The U.S. Forest Service, the White House, bipartisan supporters in Congress and conservation groups are trying to push through legislation (H.R. 167) so that the costs of fighting catastrophic wildfires would be paid from emergency funds, just as when other natural disasters strike. The Forest Service and Interior Department would continue to fund routine firefighting from their regular budgets.
The House and Senate are expected to start working this week on Forest Service appropriations. Under the current setup, money is set aside in its budget for wildfires at the 10-year average cost. But when costs go beyond that, the agency must borrow from non-firefighting programs.
That has happened in eight of the last 10 years, including $440 million in 2011-12 and $500 million in 2012-13. The Rim fire in 2013, which burned 400 square miles in Stanislaus National Forest and near Yosemite National Park, cost more than $127 million to control.
While these transfers are generally reimbursed, Forest Service officials make a strong case that they do real damage.

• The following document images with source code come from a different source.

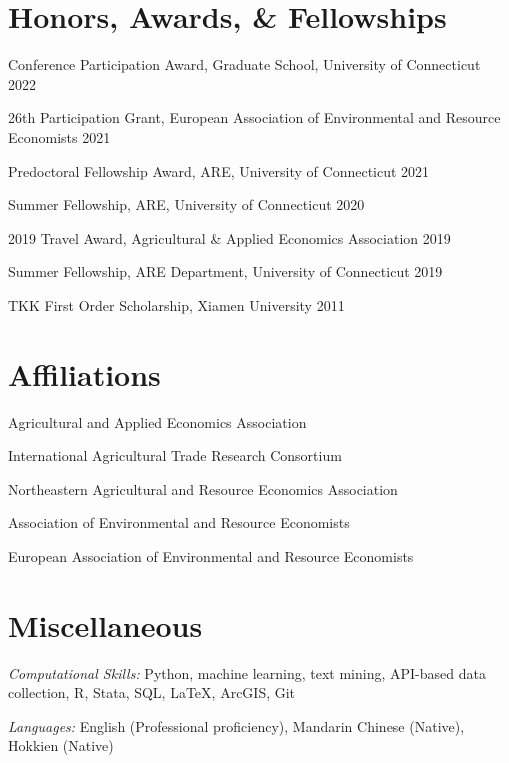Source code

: \documentclass[10.8 pt,letterpaper]{article}
\renewenvironment{itemize}{
	\begin{list}{}{
			\setlength{\leftmargin}{1.5em}
		}
	}{
	\end{list}
}
\begin{document}
	\section*{\textbf{Honors, Awards, \& Fellowships}}
	\begin{itemize}
		\item[-] Conference Participation Award, Graduate School, University of Connecticut \hfill 2022
		\item[-] 26th Participation Grant, European Association of Environmental and Resource Economists \hfill 2021
		\item[-] Predoctoral Fellowship Award, ARE, University of Connecticut \hfill 2021
		\item[-] Summer Fellowship, ARE, University of Connecticut \hfill 2020
		\item[-] 2019 Travel Award, Agricultural \& Applied Economics Association  \hfill 2019
		\item[-] Summer Fellowship, ARE Department, University of Connecticut \hfill 2019
		\item[-] TKK First Order Scholarship, Xiamen University \hfill 2011
	\end{itemize}
	
	
	\section*{\textbf{Affiliations}}
	\begin{itemize}
		\item[-] Agricultural and Applied Economics Association
		\item[-] International Agricultural Trade Research Consortium
		\item[-] Northeastern Agricultural and Resource Economics Association
		\item[-] Association of Environmental and Resource Economists
		\item[-] European Association of Environmental and Resource Economists
	\end{itemize}
	
	\section*{\textbf{Miscellaneous}}
	\begin{itemize}
		
		\item[-] \textit{Computational Skills:} Python, machine learning, text mining, API-based data collection, R, Stata, SQL, \LaTeX, ArcGIS, Git
		
		\item[-] \textit{Languages:} English (Professional proficiency), Mandarin Chinese (Native), Hokkien (Native)
		
	\end{itemize}
	
\end{document}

In California in 2012-13, paying to fight wildfires prevented the agency from buying land along Leech Lake, in the Sierra and at Big Sur. The previous year, repairs on the Pacific Crest trail and in the Inyo and Los Padres national forests didn’t get done. A wastewater project in Lassen National Forest was delayed, and so was a key road in Angeles National Forest.
Some of the work that is put off such as removing brush and other fuel is designed to lessen wildfire damage. So taxpayers end up paying more in the long run.
During the past 30 years, the average wildfire season has grown some 70 days longer, and total acres burned have doubled to 7 million. Between 1995 and 2014, firefighting went from 16 percent of the Forest Service budget to 42 percent.